- Born: 1746 Leipzig, Electorate of Saxony
- Died: 21 February 1817 (aged 70–71) Vienna, Austrian Empire
- Allegiance: Kingdom of Prussia Habsburg Austria Austrian Empire
- Branch: Staff, Infantry
- Service years: Prussia: ?–1789 Austria: 1789–1809
- Rank: Feldzeugmeister
- Conflicts: French Revolutionary Wars Napoleonic Wars
- Awards: Military Order of Maria Theresa, KC 1801
- Other work: Inhaber Infantry Regiment Nr. 29

= Karl Friedrich von Lindenau =

Karl Friedrich von Lindenau (1746 - 21 February 1817) served in the Prussian army before an incident compelled him to switch allegiance to Habsburg Austria in 1789. A staff officer at the beginning of the French Revolutionary Wars, he was asked to mentor the young Archduke Charles, Duke of Teschen. The association with Charles lasted for the rest of Lindenau's military career.
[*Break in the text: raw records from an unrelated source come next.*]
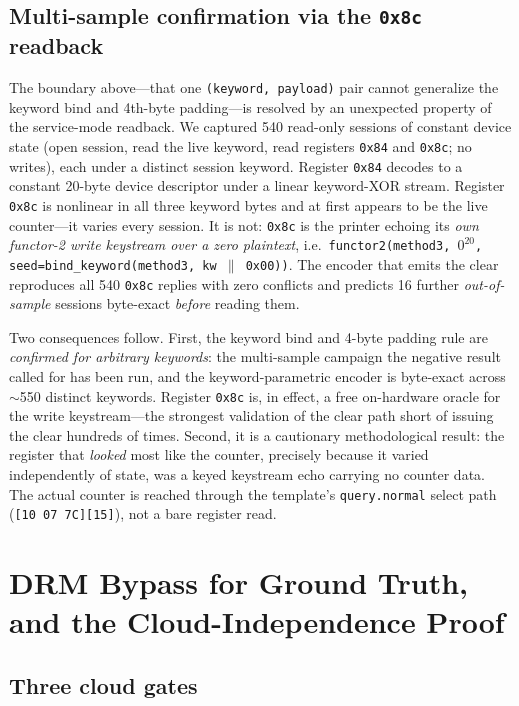\documentclass[conference]{IEEEtran}
\begin{document}
\subsection{Multi-sample confirmation via the \texttt{0x8c} readback}
\label{sec:keystream-confirm}

The boundary above---that one \texttt{(keyword, payload)} pair cannot
generalize the keyword bind and 4th-byte padding---is resolved by an
unexpected property of the service-mode readback. We captured 540 read-only
sessions of constant device state (open session, read the live keyword, read
registers \texttt{0x84} and \texttt{0x8c}; no writes), each under a distinct
session keyword. Register \texttt{0x84} decodes to a constant 20-byte device
descriptor under a linear keyword-XOR stream. Register \texttt{0x8c} is
nonlinear in all three keyword bytes and at first appears to be the live
counter---it varies every session. It is not: \texttt{0x8c} is the printer
echoing its \emph{own functor-2 write keystream over a zero plaintext}, i.e.\
\texttt{functor2(method3,\,$0^{20}$,\,seed{=}bind\_keyword(method3,\,kw\,$\|$\,0x00))}.
The encoder that emits the clear reproduces all 540 \texttt{0x8c} replies with
zero conflicts and predicts 16 further \emph{out-of-sample} sessions byte-exact
\emph{before} reading them.

Two consequences follow. First, the keyword bind and 4-byte padding rule are
\emph{confirmed for arbitrary keywords}: the multi-sample campaign the negative
result called for has been run, and the keyword-parametric encoder is
byte-exact across $\sim$550 distinct keywords. Register \texttt{0x8c} is, in
effect, a free on-hardware oracle for the write keystream---the strongest
validation of the clear path short of issuing the clear hundreds of times.
Second, it is a cautionary methodological result: the register that
\emph{looked} most like the counter, precisely because it varied independently
of state, was a keyed keystream echo carrying no counter data. The actual
counter is reached through the template's \texttt{query.normal} select path
(\texttt{[10 07 7C][15]}), not a bare register read.

\section{DRM Bypass for Ground Truth, and the Cloud-Independence Proof}
\label{sec:drm}

\subsection{Three cloud gates}
\label{sec:drm-gates}
\end{document}
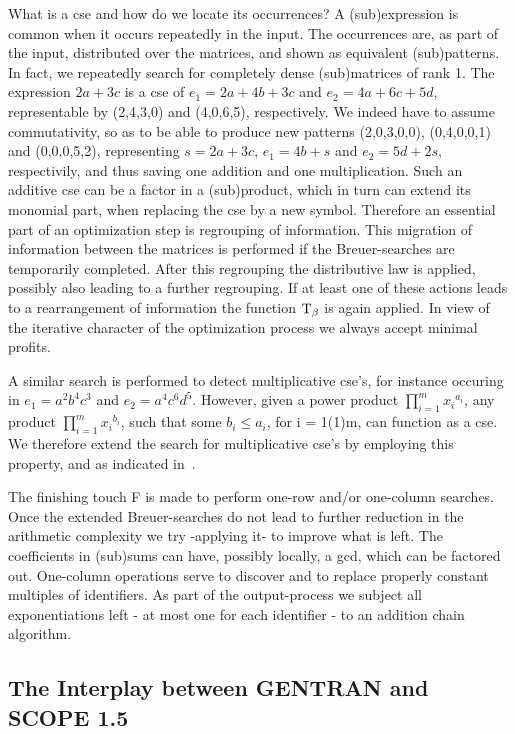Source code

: What is a cse and how do we locate its occurrences?  A (sub)expression
is common when it occurs repeatedly in the input. The occurrences are,
as part of the input, distributed over the matrices, and shown as
equivalent (sub)patterns.  In fact, we repeatedly search for
completely dense (sub)matrices of rank 1.  The expression $2a + 3c$
is a cse of ${e_1}  = 2a + 4b + 3c$ and ${e_2} = 4a + 6c + 5d$,
representable by (2,4,3,0) and (4,0,6,5), respectively.  We
indeed have to assume commutativity, so as to be able to produce new
patterns (2,0,3,0,0), (0,4,0,0,1) and (0,0,0,5,2), representing $s = 2a + 3c$,
 ${e_1} = 4b + s$ and ${e_2} = 5d + 2s$,
respectivily, and thus saving one addition and one multiplication.
Such an additive cse can be a factor in a (sub)product,
which in turn can extend its monomial part, when replacing the cse
by a new symbol. Therefore an essential part of an
optimization step is regrouping of information. This migration of
information between the matrices is performed if the Breuer-searches
are temporarily completed.  After this regrouping the distributive law
is applied, possibly also leading to a further regrouping. If at
least one of these actions leads to a rearrangement of information the
function ${\rm T} _{\beta}$ is again applied.  In view of the
iterative character of the optimization process we always accept
minimal profits.

A similar search is performed to detect multiplicative cse's, for
instance occuring in ${e_1} = {a^2} {b^4} {c^3}$ and ${e_2} =
{a^4} {c^6} {d^5}$.  However, given a power product $\prod_{i=1}^m
{x_i}^{{a}_i}$, any product $\prod_{i=1}^m {x_i}^{{b}_i}$, such that
some ${b_i} \leq  {a_i}$, for i = 1(1)m, can function as a cse.  We
therefore extend the search for multiplicative cse's by employing this
property, and as indicated in~\cite{vanHulzen:83}.

The finishing touch F is made to perform one-row and/or
one-column searches. Once the extended Breuer-searches do not lead to
further reduction in the arithmetic complexity we try -applying it- to
improve what is left.  The coefficients in (sub)sums can have,
possibly locally, a gcd, which can be factored out.  One-column
operations serve to discover and to replace properly constant multiples of
identifiers.  As part of the output-process we subject all
exponentiations left - at most one for each identifier - to an
addition chain algorithm.

\subsection{The Interplay between GENTRAN and SCOPE 1.5}\label{SCOPE:inter}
After being promoted to general officer in 1797, he led a brigade during the 1799 campaign and was elevated in rank to division commander. In 1803 he was appointed Proprietor (Inhaber) of an infantry regiment. In 1805 he fought with distinction while leading a grenadier division in Italy. The 1809 campaign found him leading an infantry division in Germany, after which he retired from active service.